### PROBLEM TO WORK ON
Wherever the string "Create" appears in the listing, copy that line.

### DATA FOR THIS EXERCISE

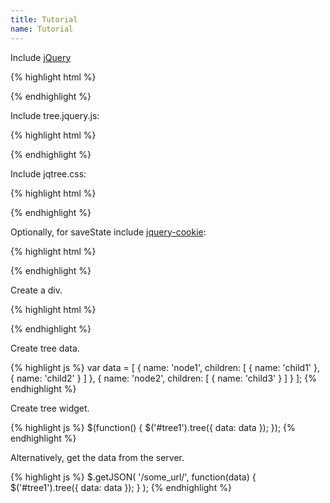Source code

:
 ```yaml
---
title: Tutorial
name: Tutorial
---
```


Include [jQuery](http://code.jquery.com/jquery.min.js)

{% highlight html %}
<script src="jquery.min.js"></script>
{% endhighlight %}

Include tree.jquery.js:

{% highlight html %}
<script src="tree.jquery.js"></script>
{% endhighlight %}

Include jqtree.css:

{% highlight html %}
<link rel="stylesheet" href="jqtree.css">
{% endhighlight %}

Optionally, for saveState include [jquery-cookie](https://github.com/carhartl/jquery-cookie):

{% highlight html %}
<script src="jquery.cookie.js"></script>
{% endhighlight %}

Create a div.

{% highlight html %}
<div id="tree1"></div>
{% endhighlight %}

Create tree data.

{% highlight js %}
var data = [
    {
        name: 'node1',
        children: [
            { name: 'child1' },
            { name: 'child2' }
        ]
    },
    {
        name: 'node2',
        children: [
            { name: 'child3' }
        ]
    }
];
{% endhighlight %}

Create tree widget.

{% highlight js %}
$(function() {
    $('#tree1').tree({
        data: data
    });
});
{% endhighlight %}

Alternatively, get the data from the server.

{% highlight js %}
$.getJSON(
    '/some_url/',
    function(data) {
        $('#tree1').tree({
            data: data
        });
    }
);
{% endhighlight %}
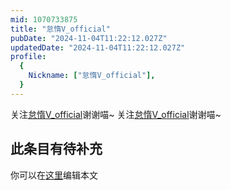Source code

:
 ```yaml
---
mid: 1070733875
title: "怠惰V_official"
pubDate: "2024-11-04T11:22:12.027Z"
updatedDate: "2024-11-04T11:22:12.027Z"
profile:
  {
    Nickname: ["怠惰V_official"],
  }
---
```


关注[怠惰V_official](https://space.bilibili.com/1070733875)谢谢喵~ 关注[怠惰V_official](https://space.bilibili.com/1070733875)谢谢喵~

## 此条目有待补充
你可以在[这里](https://github.com/Yuhanawa/VTuber.ICU/edit/master/src/content/v/怠惰V_official/index.md)编辑本文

### OUTPUT FOR THIS TASK
Create a div.
Create tree data.
Create tree widget.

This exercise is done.